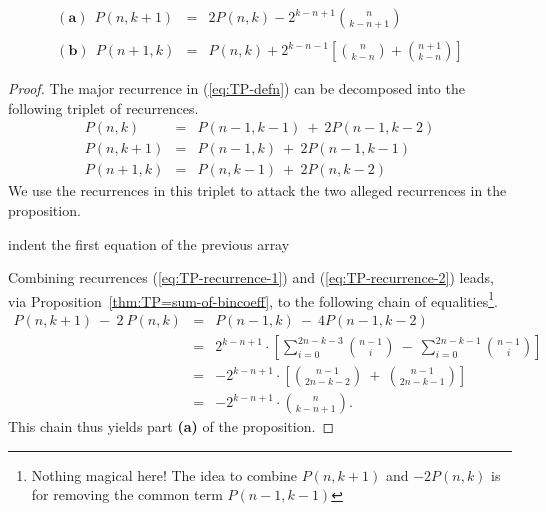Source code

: \begin{prop}
\label{thm:successor-TP-values}
\begin{eqnarray*}
\nonumber
\mathbf{(a)} \ \
P(n, k+1) & = & 
  2 P(n,k) - 2^{k-n+1} {n \choose {k-n+1}} \\
\label{eq:successor-TP-values}
          &   & \\
\nonumber
\mathbf{(b)} \ \
P(n+1, k) & = &
  P(n,k) + 2^{k-n-1} \left[ {n \choose {k-n}} + {{n+1} \choose {k-n}} \right]
\end{eqnarray*}
\end{prop}

\begin{proof}
The major recurrence in (\ref{eq:TP-defn}) can be decomposed into the
following triplet of recurrences.
\begin{eqnarray}
\label{eq:TP-recurrence-1}
P(n, k)   & = & P(n-1, k-1) \ + \ 2 P(n-1, k-2) \\
\label{eq:TP-recurrence-2}
P(n, k+1) & = & P(n-1, k) \ + \ 2 P(n-1, k-1) \\
\label{eq:TP-recurrence-3}
P(n+1, k) & = & P(n, k-1) \ + \ 2 P(n, k-2)
\end{eqnarray}
We use the recurrences in this triplet to attack the two alleged
recurrences in the proposition.

{\Denis indent the first equation of the previous array}
\medskip

Combining recurrences (\ref{eq:TP-recurrence-1}) and
(\ref{eq:TP-recurrence-2}) leads, via
Proposition~\ref{thm:TP=sum-of-bincoeff}, to the following chain of
equalities\footnote{Nothing magical here! The idea to combine $P(n, k+1)$ and $-2 P(n, k)$
is for removing the common term $P(n-1, k-1)$}.
\begin{eqnarray*}
P(n, k+1) \ - \ 2 \ P(n, k)
  & = &
P(n-1, k) \ - \ 4 P(n-1, k-2) \\
  & = &
2^{k-n+1} \cdot \left[
\sum_{i=0}^{2n-k-3} {{n-1} \choose i} \ - \
\sum_{i=0}^{2n-k-1} {{n-1} \choose i}
\right] \\
  & = & 
- 2^{k-n+1} \cdot \left[
{{n-1} \choose {2n-k-2}} \ + \ {{n-1} \choose {2n-k-1}}
\right] \\
  & = &
- 2^{k-n+1} \cdot {n \choose k-n+1}.
\end{eqnarray*}
This chain thus yields part {\bf (a)} of the proposition.

\medskip


\end{proof}

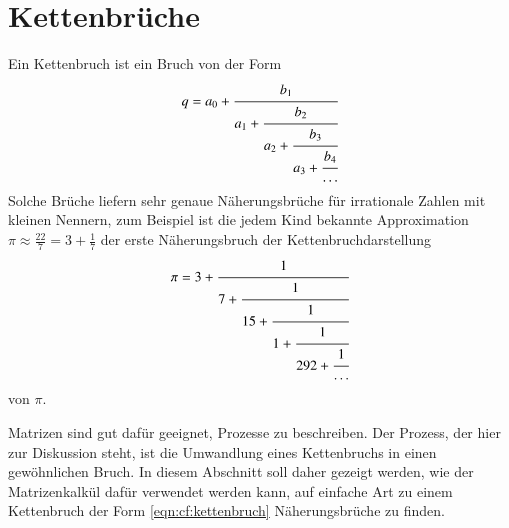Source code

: %
%
%
\section{Kettenbrüche}
Ein Kettenbruch ist ein Bruch von der Form
\begin{equation}
q
=
a_0 + \cfrac{b_1}{a_1+\cfrac{b_2}{a_2+\cfrac{b_3}{a_3+\cfrac{b_4}{\dots}}}}
\label{eqn:cf:kettenbruch}
\end{equation}
Solche Brüche liefern sehr genaue Näherungsbrüche für irrationale
Zahlen mit kleinen Nennern, zum Beispiel ist die jedem Kind bekannte
Approximation $\pi\approx  \frac{22}7=3+\frac{1}{7}$ der erste
Näherungsbruch der Kettenbruchdarstellung
\[
\pi
=
3+\cfrac{1}{
7+\cfrac{1}{
15+\cfrac{1}{
1+\cfrac{1}{
292+\cfrac{1}{\dots}}}}}
\]
von $\pi$.

Matrizen sind gut dafür geeignet, Prozesse zu beschreiben.
Der Prozess, der hier zur Diskussion steht, ist die Umwandlung eines
Kettenbruchs in einen gewöhnlichen Bruch.
In diesem Abschnitt soll daher gezeigt werden, wie der Matrizenkalkül
dafür verwendet werden kann, auf einfache Art zu einem Kettenbruch
der Form \eqref{eqn:cf:kettenbruch} Näherungsbrüche zu finden.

★ ★ ★ ★ ★ ★ ★

EXERCISE OBJECTIVE ->
Take the lines above from the one containing "The major recurrence" to the one containing "and $-2 P(n, k)$" and retype them exactly, both ends included, with nothing added.

ANSWER AREA ->
The major recurrence in (\ref{eq:TP-defn}) can be decomposed into the
following triplet of recurrences.
\begin{eqnarray}
\label{eq:TP-recurrence-1}
P(n, k)   & = & P(n-1, k-1) \ + \ 2 P(n-1, k-2) \\
\label{eq:TP-recurrence-2}
P(n, k+1) & = & P(n-1, k) \ + \ 2 P(n-1, k-1) \\
\label{eq:TP-recurrence-3}
P(n+1, k) & = & P(n, k-1) \ + \ 2 P(n, k-2)
\end{eqnarray}
We use the recurrences in this triplet to attack the two alleged
recurrences in the proposition.

{\Denis indent the first equation of the previous array}
\medskip

Combining recurrences (\ref{eq:TP-recurrence-1}) and
(\ref{eq:TP-recurrence-2}) leads, via
Proposition~\ref{thm:TP=sum-of-bincoeff}, to the following chain of
equalities\footnote{Nothing magical here! The idea to combine $P(n, k+1)$ and $-2 P(n, k)$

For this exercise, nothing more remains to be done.